While the CCDI formally reports into the Party Congress, nominally the highest representative body of the party which gathers once every five years, and is intended to be an 'independent' agency from a constitutional standpoint, in practice ultimate oversight of the agency falls under the purview of Xi Jinping by virtue of holding the office of General Secretary (i.e., de facto leader). Xi, who is also President, also directs anti-graft efforts of the military through his holding the office of Chairman of the Central Military Commission (i.e., commander-in-chief). The majority of reporting on the campaign by media sources have highlighted Xi Jinping's direct involvement in managing the campaign, which has become a central hallmark of his term in office. However, formal disciplinary measures meted out to high-ranking officials such as former Politburo members must undergo ratification by the sitting Politburo.

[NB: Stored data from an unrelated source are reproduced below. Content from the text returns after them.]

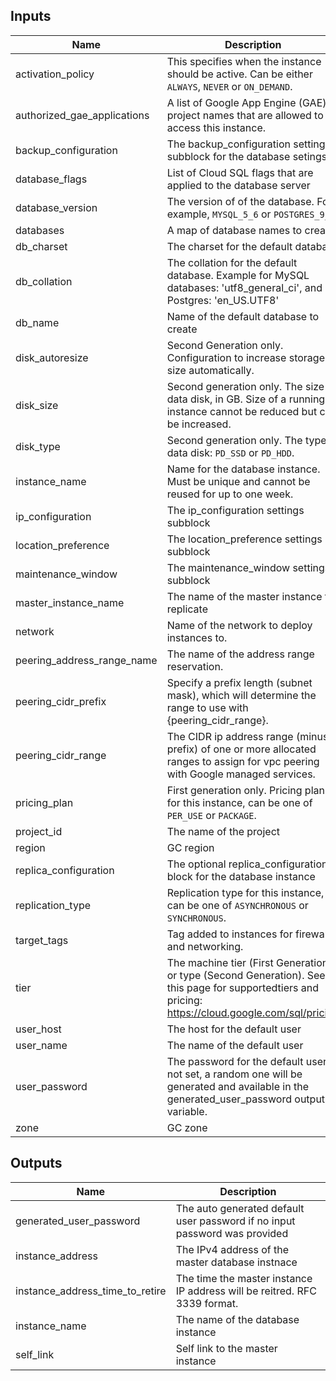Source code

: <!-- BEGINNING OF PRE-COMMIT-TERRAFORM DOCS HOOK -->

## Inputs

| Name | Description | Type | Default | Required |
|------|-------------|:----:|:-----:|:-----:|
| activation_policy | This specifies when the instance should be active. Can be either `ALWAYS`, `NEVER` or `ON_DEMAND`. | string | `ALWAYS` | no |
| authorized_gae_applications | A list of Google App Engine (GAE) project names that are allowed to access this instance. | list | `<list>` | no |
| backup_configuration | The backup_configuration settings subblock for the database setings | map | `<map>` | no |
| database_flags | List of Cloud SQL flags that are applied to the database server | string | `<list>` | no |
| database_version | The version of of the database. For example, `MYSQL_5_6` or `POSTGRES_9_6`. | string | `MYSQL_5_6` | no |
| databases | A map of database names to create. | list | `<list>` | no |
| db_charset | The charset for the default database | string | `` | no |
| db_collation | The collation for the default database. Example for MySQL databases: 'utf8_general_ci', and Postgres: 'en_US.UTF8' | string | `` | no |
| db_name | Name of the default database to create | string | `default` | no |
| disk_autoresize | Second Generation only. Configuration to increase storage size automatically. | string | `true` | no |
| disk_size | Second generation only. The size of data disk, in GB. Size of a running instance cannot be reduced but can be increased. | string | `10` | no |
| disk_type | Second generation only. The type of data disk: `PD_SSD` or `PD_HDD`. | string | `PD_SSD` | no |
| instance_name | Name for the database instance. Must be unique and cannot be reused for up to one week. | string | `` | no |
| ip_configuration | The ip_configuration settings subblock | list | `<list>` | no |
| location_preference | The location_preference settings subblock | list | `<list>` | no |
| maintenance_window | The maintenance_window settings subblock | list | `<list>` | no |
| master_instance_name | The name of the master instance to replicate | string | `` | no |
| network | Name of the network to deploy instances to. | string | - | yes |
| peering_address_range_name | The name of the address range reservation. | string | - | yes |
| peering_cidr_prefix | Specify a prefix length (subnet mask), which will determine the range to use with {peering_cidr_range}. | string | - | yes |
| peering_cidr_range | The CIDR ip address range (minus prefix) of one or more allocated ranges to assign for vpc peering with Google managed services. | string | - | yes |
| pricing_plan | First generation only. Pricing plan for this instance, can be one of `PER_USE` or `PACKAGE`. | string | `PER_USE` | no |
| project_id | The name of the project | string | `` | no |
| region | GC region | string | - | yes |
| replica_configuration | The optional replica_configuration block for the database instance | list | `<list>` | no |
| replication_type | Replication type for this instance, can be one of `ASYNCHRONOUS` or `SYNCHRONOUS`. | string | `SYNCHRONOUS` | no |
| target_tags | Tag added to instances for firewall and networking. | list | `<list>` | no |
| tier | The machine tier (First Generation) or type (Second Generation). See this page for supportedtiers and pricing: https://cloud.google.com/sql/pricing | string | `db-f1-micro` | no |
| user_host | The host for the default user | string | `%` | no |
| user_name | The name of the default user | string | `default` | no |
| user_password | The password for the default user. If not set, a random one will be generated and available in the generated_user_password output variable. | string | `` | no |
| zone | GC zone | string | - | yes |

## Outputs

| Name | Description |
|------|-------------|
| generated_user_password | The auto generated default user password if no input password was provided |
| instance_address | The IPv4 address of the master database instnace |
| instance_address_time_to_retire | The time the master instance IP address will be reitred. RFC 3339 format. |
| instance_name | The name of the database instance |
| self_link | Self link to the master instance |

<!-- END OF PRE-COMMIT-TERRAFORM DOCS HOOK -->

Coordination of anti-corruption efforts in the provinces and state-owned enterprises have been carried out by "central inspection teams" (中央巡视组), which reports to the Central Leading Group for Inspection Work, which like the CCDI is also led by Wang Qishan. The inspection teams are typically 'stationed' for a few months at the organization they were tasked with overseeing, and are in charge of thorough audits into the conduct of officials and organizational practices. The inspection teams sends the results of the audits to the CCDI to enact formal investigative procedures such as Shuanggui (the practice of detaining individual party members for investigation).
The proposed constitutional changes published on February 25 envision the creation of a new anti-graft state agency that merges the Central Commission for Discipline Inspection and various anti-corruption government departments. The thus formed National Supervisory Commission will be the highest supervisory body in the country, and will be a cabinet-level organization outranking courts and the office of the prosecutor.